The rapid recombination of photogenerated charges is the primary bottleneck hindering photocatalytic hydrogen generation with graphitic carbon nitride (g-C3N4). Herein, by introducing methyl viologen (MV) into the carbon nitride framework, CN-MV-x with enhanced photoinduced charge carrier separation is fabricated. The surface chemistry and photoelectrochemical properties of CN-MV-x samples are greatly enhanced. Owing to the increased charge separation with electron extraction by doped MV, the highest hydrogen evolution rate of 1.65 mmol g−1 h−1 is achieved by the CN-MV-x photocatalyst doped with 10 mmol MV (CN-MV-10). More impressively, CN-MV-10 also shows an extraordinary electron storage ability, which powers time-delayed hydrogen production in the dark after light illumination. Further analysis indicates that this time-delayed hydrogen evolution ability is ascribed to electron accumulation in the conduction band of carbon nitride.
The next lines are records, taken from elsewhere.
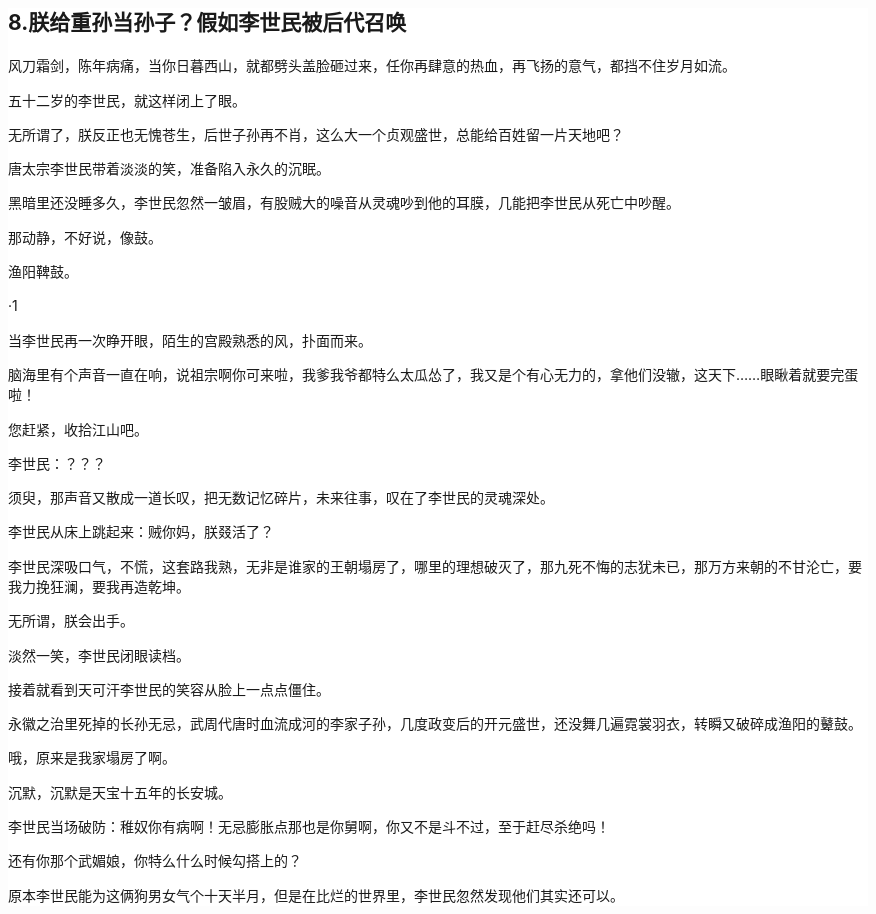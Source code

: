 ## 8.朕给重孙当孙子？假如李世民被后代召唤
风刀霜剑，陈年病痛，当你日暮西山，就都劈头盖脸砸过来，任你再肆意的热血，再飞扬的意气，都挡不住岁月如流。


五十二岁的李世民，就这样闭上了眼。


无所谓了，朕反正也无愧苍生，后世子孙再不肖，这么大一个贞观盛世，总能给百姓留一片天地吧？


唐太宗李世民带着淡淡的笑，准备陷入永久的沉眠。


黑暗里还没睡多久，李世民忽然一皱眉，有股贼大的噪音从灵魂吵到他的耳膜，几能把李世民从死亡中吵醒。


那动静，不好说，像鼓。


渔阳鞞鼓。


·1


当李世民再一次睁开眼，陌生的宫殿熟悉的风，扑面而来。


脑海里有个声音一直在响，说祖宗啊你可来啦，我爹我爷都特么太瓜怂了，我又是个有心无力的，拿他们没辙，这天下……眼瞅着就要完蛋啦！


您赶紧，收拾江山吧。


李世民：？？？


须臾，那声音又散成一道长叹，把无数记忆碎片，未来往事，叹在了李世民的灵魂深处。


李世民从床上跳起来：贼你妈，朕叕活了？


李世民深吸口气，不慌，这套路我熟，无非是谁家的王朝塌房了，哪里的理想破灭了，那九死不悔的志犹未已，那万方来朝的不甘沦亡，要我力挽狂澜，要我再造乾坤。


无所谓，朕会出手。


淡然一笑，李世民闭眼读档。


接着就看到天可汗李世民的笑容从脸上一点点僵住。


永徽之治里死掉的长孙无忌，武周代唐时血流成河的李家子孙，几度政变后的开元盛世，还没舞几遍霓裳羽衣，转瞬又破碎成渔阳的鼙鼓。


哦，原来是我家塌房了啊。


沉默，沉默是天宝十五年的长安城。


李世民当场破防：稚奴你有病啊！无忌膨胀点那也是你舅啊，你又不是斗不过，至于赶尽杀绝吗！


还有你那个武媚娘，你特么什么时候勾搭上的？


原本李世民能为这俩狗男女气个十天半月，但是在比烂的世界里，李世民忽然发现他们其实还可以。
This study provides a new route to improve photoinduced charge separation by introducing redox species.

Abstract Image

紫素掺杂诱导氮化碳电荷存储增强光催化制氢
光生电荷的快速重组是阻碍石墨氮化碳(g-C3N4)光催化制氢的主要瓶颈。本文通过在氮化碳骨架中引入甲基紫素(MV),制备了具有增强光诱导载流子分离的CN-MV-x。CN-MV-x样品的表面化学和光电化学性能得到了极大的提高。掺10 mmol MV (CN-MV-10)的CN-MV-x光催化剂的析氢速率最高,为1.65 mmol/g/h。更令人印象深刻的是,CN-MV-10还显示出非凡的电子存储能力,可以在光照后的黑暗中为延时的氢气生产提供动力。进一步分析表明,这种时间延迟的析氢能力归因于氮化碳导带中的电子积累。本研究为引入氧化还原物质改善光诱导电荷分离提供了一条新途径。
本文章由计算机程序翻译,如有差异,请以英文原文为准。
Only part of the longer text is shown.